Exercise details: Write out every record below exactly, so that nothing differs from what is shown.

Stored entries:
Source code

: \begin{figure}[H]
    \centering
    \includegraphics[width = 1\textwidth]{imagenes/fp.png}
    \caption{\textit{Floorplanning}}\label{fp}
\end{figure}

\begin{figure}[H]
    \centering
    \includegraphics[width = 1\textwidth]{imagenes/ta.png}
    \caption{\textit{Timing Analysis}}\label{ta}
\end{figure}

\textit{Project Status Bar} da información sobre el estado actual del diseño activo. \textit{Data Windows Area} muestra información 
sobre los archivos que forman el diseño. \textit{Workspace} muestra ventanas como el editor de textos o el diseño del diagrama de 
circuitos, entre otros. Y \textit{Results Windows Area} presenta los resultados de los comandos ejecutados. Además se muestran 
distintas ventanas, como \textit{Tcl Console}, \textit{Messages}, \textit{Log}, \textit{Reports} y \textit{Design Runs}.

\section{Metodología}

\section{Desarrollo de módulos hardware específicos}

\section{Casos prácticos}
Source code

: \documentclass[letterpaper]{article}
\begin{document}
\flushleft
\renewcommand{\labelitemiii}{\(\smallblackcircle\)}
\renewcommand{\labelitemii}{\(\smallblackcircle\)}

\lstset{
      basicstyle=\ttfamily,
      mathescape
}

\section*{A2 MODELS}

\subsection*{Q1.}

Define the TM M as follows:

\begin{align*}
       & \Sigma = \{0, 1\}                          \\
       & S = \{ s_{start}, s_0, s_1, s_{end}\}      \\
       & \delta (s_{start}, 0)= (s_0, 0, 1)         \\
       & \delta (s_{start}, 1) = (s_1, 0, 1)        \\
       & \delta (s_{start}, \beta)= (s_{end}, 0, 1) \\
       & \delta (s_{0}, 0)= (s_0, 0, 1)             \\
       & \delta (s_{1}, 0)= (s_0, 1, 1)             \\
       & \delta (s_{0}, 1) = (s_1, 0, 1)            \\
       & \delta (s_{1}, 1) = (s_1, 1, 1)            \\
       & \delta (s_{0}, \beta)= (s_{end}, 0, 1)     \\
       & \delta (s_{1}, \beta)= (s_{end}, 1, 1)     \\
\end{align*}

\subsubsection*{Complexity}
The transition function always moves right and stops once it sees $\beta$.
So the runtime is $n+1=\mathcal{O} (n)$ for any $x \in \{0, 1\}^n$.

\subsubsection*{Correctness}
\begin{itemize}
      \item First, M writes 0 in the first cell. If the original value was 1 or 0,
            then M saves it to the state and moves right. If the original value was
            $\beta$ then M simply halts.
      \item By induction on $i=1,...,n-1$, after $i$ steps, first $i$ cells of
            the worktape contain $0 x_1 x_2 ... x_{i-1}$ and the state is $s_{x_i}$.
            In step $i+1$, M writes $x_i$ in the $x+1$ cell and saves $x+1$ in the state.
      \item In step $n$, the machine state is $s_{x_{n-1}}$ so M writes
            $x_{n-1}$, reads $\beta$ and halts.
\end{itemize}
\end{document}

Reply to the exercise:
Source code

: \begin{figure}[H]
    \centering
    \includegraphics[width = 1\textwidth]{imagenes/fp.png}
    \caption{\textit{Floorplanning}}\label{fp}
\end{figure}

\begin{figure}[H]
    \centering
    \includegraphics[width = 1\textwidth]{imagenes/ta.png}
    \caption{\textit{Timing Analysis}}\label{ta}
\end{figure}

\textit{Project Status Bar} da información sobre el estado actual del diseño activo. \textit{Data Windows Area} muestra información 
sobre los archivos que forman el diseño. \textit{Workspace} muestra ventanas como el editor de textos o el diseño del diagrama de 
circuitos, entre otros. Y \textit{Results Windows Area} presenta los resultados de los comandos ejecutados. Además se muestran 
distintas ventanas, como \textit{Tcl Console}, \textit{Messages}, \textit{Log}, \textit{Reports} y \textit{Design Runs}.

\section{Metodología}

\section{Desarrollo de módulos hardware específicos}

\section{Casos prácticos}
Source code

: \documentclass[letterpaper]{article}
\begin{document}
\flushleft
\renewcommand{\labelitemiii}{\(\smallblackcircle\)}
\renewcommand{\labelitemii}{\(\smallblackcircle\)}

\lstset{
      basicstyle=\ttfamily,
      mathescape
}

\section*{A2 MODELS}

\subsection*{Q1.}

Define the TM M as follows:

\begin{align*}
       & \Sigma = \{0, 1\}                          \\
       & S = \{ s_{start}, s_0, s_1, s_{end}\}      \\
       & \delta (s_{start}, 0)= (s_0, 0, 1)         \\
       & \delta (s_{start}, 1) = (s_1, 0, 1)        \\
       & \delta (s_{start}, \beta)= (s_{end}, 0, 1) \\
       & \delta (s_{0}, 0)= (s_0, 0, 1)             \\
       & \delta (s_{1}, 0)= (s_0, 1, 1)             \\
       & \delta (s_{0}, 1) = (s_1, 0, 1)            \\
       & \delta (s_{1}, 1) = (s_1, 1, 1)            \\
       & \delta (s_{0}, \beta)= (s_{end}, 0, 1)     \\
       & \delta (s_{1}, \beta)= (s_{end}, 1, 1)     \\
\end{align*}

\subsubsection*{Complexity}
The transition function always moves right and stops once it sees $\beta$.
So the runtime is $n+1=\mathcal{O} (n)$ for any $x \in \{0, 1\}^n$.

\subsubsection*{Correctness}
\begin{itemize}
      \item First, M writes 0 in the first cell. If the original value was 1 or 0,
            then M saves it to the state and moves right. If the original value was
            $\beta$ then M simply halts.
      \item By induction on $i=1,...,n-1$, after $i$ steps, first $i$ cells of
            the worktape contain $0 x_1 x_2 ... x_{i-1}$ and the state is $s_{x_i}$.
            In step $i+1$, M writes $x_i$ in the $x+1$ cell and saves $x+1$ in the state.
      \item In step $n$, the machine state is $s_{x_{n-1}}$ so M writes
            $x_{n-1}$, reads $\beta$ and halts.
\end{itemize}
\end{document}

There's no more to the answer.